━━━━━ Task data

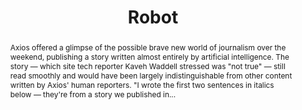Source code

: ---
category: news
title: Fake News by Robots? Axios Uses AI Program to Write 'Not True' Story in Experiment
abstract: Axios offered a glimpse of the possible brave new world of journalism over the weekend, publishing a story written almost entirely by artificial intelligence. The story — which site tech reporter Kaveh Waddell stressed was "not true" — still read smoothly and would have been largely indistinguishable from other content written by Axios' human reporters. "I wrote the first two sentences in italics below — they're from a story we published in...
publishedDateTime: 2019-02-18T14:39:14Z
sourceUrl: https://www.msn.com/en-us/entertainment/news/fake-news-by-robots-axios-uses-ai-program-to-write-not-true-story-in-experiment/ar-BBTL5rl?
type: article

provider:
  name: TheWrap
  id: V_AA5Hac5_global
tags:
  - AI

images: 
    - url: https://img-s-msn-com.akamaized.net/tenant/amp/entityid/BBTKMOJ.img
width: 618
height: 412
quality: 100
title: Robot
attribution: 
focalRegion:
  x1: 204
  x2: 407
  y1: 119
  y2: 322

---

━━━━━━━━━━

## Instructions for the task
Each line in the data that holds the string "https" should be found and copied.

## Result for this exercise
sourceUrl: https://www.msn.com/en-us/entertainment/news/fake-news-by-robots-axios-uses-ai-program-to-write-not-true-story-in-experiment/ar-BBTL5rl?
    - url: https://img-s-msn-com.akamaized.net/tenant/amp/entityid/BBTKMOJ.img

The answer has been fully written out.